- **ACTIVITY**:
Find every line in the records below that contains the word "above", and copy each such line.

- **EXERCISE INPUT**:
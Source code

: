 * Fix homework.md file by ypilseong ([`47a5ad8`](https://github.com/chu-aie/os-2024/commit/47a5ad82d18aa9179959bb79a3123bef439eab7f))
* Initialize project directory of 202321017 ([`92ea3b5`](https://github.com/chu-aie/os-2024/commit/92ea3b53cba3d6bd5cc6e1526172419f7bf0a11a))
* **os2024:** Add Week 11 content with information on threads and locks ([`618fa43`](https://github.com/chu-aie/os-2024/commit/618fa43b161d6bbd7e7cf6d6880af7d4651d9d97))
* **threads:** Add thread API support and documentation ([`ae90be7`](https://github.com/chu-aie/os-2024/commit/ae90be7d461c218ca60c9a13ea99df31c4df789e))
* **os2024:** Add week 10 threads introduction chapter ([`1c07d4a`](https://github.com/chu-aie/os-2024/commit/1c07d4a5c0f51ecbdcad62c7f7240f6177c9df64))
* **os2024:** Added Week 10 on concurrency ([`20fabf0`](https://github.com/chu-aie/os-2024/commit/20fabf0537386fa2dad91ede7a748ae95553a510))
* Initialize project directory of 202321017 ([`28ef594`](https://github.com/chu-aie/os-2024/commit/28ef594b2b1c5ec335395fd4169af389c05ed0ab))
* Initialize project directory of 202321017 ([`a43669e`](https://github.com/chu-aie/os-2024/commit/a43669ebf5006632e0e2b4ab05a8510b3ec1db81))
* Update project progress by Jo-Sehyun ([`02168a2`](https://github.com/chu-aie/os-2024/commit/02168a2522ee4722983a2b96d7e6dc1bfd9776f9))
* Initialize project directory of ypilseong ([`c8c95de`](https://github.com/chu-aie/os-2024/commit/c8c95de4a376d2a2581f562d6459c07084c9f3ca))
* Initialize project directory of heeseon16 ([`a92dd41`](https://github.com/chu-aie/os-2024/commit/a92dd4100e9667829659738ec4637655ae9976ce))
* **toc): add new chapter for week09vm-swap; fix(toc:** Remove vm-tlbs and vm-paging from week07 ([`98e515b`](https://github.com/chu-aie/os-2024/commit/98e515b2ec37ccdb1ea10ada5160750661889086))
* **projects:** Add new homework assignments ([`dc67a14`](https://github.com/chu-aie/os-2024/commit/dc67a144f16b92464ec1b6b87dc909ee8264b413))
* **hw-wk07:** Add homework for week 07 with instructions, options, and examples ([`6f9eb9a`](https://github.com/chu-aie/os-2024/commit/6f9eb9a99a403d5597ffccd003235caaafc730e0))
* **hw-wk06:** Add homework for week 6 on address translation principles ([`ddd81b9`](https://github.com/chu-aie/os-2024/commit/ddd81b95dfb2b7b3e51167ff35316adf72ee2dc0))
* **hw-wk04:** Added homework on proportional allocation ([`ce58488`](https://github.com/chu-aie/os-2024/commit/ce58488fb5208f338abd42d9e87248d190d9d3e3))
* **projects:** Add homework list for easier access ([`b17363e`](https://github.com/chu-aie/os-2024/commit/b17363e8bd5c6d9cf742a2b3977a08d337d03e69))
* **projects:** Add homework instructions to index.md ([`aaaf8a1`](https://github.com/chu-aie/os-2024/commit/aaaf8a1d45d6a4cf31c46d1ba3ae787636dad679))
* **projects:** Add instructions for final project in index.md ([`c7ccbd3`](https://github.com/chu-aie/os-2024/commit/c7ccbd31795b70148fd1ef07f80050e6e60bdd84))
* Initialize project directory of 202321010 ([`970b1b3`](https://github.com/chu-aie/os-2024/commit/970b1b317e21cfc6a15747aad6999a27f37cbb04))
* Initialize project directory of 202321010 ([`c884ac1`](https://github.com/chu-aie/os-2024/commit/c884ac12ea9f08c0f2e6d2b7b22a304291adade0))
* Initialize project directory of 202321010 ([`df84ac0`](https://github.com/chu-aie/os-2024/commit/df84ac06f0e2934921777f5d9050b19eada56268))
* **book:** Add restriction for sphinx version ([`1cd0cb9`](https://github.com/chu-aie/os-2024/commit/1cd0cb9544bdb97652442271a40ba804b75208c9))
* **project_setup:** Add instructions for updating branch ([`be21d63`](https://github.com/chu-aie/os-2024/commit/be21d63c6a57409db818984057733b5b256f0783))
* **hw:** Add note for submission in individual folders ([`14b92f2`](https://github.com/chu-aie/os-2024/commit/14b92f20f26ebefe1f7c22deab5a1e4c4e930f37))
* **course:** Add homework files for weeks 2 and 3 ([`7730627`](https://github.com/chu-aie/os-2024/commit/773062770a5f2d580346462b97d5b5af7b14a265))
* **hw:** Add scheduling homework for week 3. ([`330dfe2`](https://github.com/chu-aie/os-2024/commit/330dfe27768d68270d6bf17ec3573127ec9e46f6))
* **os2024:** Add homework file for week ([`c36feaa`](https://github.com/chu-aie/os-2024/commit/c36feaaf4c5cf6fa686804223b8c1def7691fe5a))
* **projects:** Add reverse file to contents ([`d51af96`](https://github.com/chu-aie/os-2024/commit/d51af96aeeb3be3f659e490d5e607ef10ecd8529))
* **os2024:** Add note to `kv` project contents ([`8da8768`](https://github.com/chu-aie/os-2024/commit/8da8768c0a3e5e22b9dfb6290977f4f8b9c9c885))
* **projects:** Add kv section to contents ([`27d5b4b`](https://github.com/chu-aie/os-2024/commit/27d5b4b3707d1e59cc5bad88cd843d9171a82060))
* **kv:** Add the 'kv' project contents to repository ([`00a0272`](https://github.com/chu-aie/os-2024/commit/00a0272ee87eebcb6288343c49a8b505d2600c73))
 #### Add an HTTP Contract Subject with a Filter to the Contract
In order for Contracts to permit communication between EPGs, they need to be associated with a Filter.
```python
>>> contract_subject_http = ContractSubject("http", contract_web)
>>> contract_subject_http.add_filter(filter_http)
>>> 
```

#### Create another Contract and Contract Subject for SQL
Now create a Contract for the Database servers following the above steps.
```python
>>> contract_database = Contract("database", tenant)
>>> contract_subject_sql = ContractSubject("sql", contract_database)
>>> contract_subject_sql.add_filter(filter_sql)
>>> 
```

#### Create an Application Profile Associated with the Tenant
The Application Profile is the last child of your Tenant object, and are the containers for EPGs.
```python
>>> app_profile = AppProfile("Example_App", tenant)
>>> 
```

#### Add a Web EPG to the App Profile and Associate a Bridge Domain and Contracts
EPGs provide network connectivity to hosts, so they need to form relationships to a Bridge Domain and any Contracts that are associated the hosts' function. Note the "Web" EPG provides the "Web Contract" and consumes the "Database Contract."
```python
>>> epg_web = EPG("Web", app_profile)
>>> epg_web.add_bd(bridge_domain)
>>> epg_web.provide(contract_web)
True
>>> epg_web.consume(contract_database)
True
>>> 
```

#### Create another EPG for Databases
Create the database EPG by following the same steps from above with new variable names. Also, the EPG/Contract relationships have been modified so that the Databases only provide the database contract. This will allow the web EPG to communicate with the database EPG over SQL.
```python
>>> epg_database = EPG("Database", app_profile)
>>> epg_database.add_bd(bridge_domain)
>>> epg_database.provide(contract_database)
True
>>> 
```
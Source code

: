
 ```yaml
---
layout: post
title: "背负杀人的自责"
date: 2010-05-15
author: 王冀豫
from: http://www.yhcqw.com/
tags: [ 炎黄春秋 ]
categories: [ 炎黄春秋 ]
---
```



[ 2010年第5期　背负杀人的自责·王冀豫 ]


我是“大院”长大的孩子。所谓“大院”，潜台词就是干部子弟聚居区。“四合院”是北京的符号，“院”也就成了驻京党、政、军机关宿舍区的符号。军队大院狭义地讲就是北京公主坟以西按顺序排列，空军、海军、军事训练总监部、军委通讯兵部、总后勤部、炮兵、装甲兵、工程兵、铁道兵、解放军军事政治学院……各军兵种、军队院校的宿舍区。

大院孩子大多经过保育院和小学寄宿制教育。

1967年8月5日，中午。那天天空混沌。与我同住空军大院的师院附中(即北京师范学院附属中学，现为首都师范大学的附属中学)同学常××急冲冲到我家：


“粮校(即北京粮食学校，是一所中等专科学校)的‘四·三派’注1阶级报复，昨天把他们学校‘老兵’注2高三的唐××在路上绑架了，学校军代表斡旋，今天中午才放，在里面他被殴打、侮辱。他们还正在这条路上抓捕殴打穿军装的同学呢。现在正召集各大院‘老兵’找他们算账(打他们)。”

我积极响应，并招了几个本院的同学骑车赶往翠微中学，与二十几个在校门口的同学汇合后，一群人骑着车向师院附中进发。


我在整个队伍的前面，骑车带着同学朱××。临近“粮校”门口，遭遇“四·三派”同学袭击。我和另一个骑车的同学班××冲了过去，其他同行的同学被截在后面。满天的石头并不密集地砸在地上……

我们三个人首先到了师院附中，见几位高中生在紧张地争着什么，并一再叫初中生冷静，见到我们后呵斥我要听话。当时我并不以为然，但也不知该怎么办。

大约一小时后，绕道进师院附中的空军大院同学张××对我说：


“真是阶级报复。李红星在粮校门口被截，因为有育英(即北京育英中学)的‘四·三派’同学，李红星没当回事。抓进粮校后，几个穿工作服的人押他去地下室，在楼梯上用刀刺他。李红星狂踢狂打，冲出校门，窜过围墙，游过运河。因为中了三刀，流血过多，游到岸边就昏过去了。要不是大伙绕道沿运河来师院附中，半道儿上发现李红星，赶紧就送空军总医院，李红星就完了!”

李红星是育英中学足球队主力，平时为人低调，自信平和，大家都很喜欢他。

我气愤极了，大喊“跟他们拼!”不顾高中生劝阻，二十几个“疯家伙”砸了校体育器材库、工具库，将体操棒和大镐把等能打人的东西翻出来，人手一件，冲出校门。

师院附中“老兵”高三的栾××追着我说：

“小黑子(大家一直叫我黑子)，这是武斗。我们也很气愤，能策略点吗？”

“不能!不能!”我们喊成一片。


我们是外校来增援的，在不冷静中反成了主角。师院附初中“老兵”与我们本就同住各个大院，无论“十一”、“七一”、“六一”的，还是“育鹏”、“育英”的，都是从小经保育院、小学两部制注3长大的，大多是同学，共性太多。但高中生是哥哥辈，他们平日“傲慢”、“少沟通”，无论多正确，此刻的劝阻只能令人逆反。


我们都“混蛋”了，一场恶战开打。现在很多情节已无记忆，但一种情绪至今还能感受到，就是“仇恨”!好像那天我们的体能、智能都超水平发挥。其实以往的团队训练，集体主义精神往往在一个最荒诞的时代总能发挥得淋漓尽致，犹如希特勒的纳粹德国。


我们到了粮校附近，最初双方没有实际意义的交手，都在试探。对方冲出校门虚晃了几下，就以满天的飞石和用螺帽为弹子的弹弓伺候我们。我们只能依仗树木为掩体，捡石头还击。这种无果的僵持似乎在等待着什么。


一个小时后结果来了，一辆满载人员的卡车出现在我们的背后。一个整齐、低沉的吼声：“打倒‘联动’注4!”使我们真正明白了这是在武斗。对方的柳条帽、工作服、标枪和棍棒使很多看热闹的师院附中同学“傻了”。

- **THE ANSWER**:
Now create a Contract for the Database servers following the above steps.
Create the database EPG by following the same steps from above with new variable names. Also, the EPG/Contract relationships have been modified so that the Databases only provide the database contract. This will allow the web EPG to communicate with the database EPG over SQL.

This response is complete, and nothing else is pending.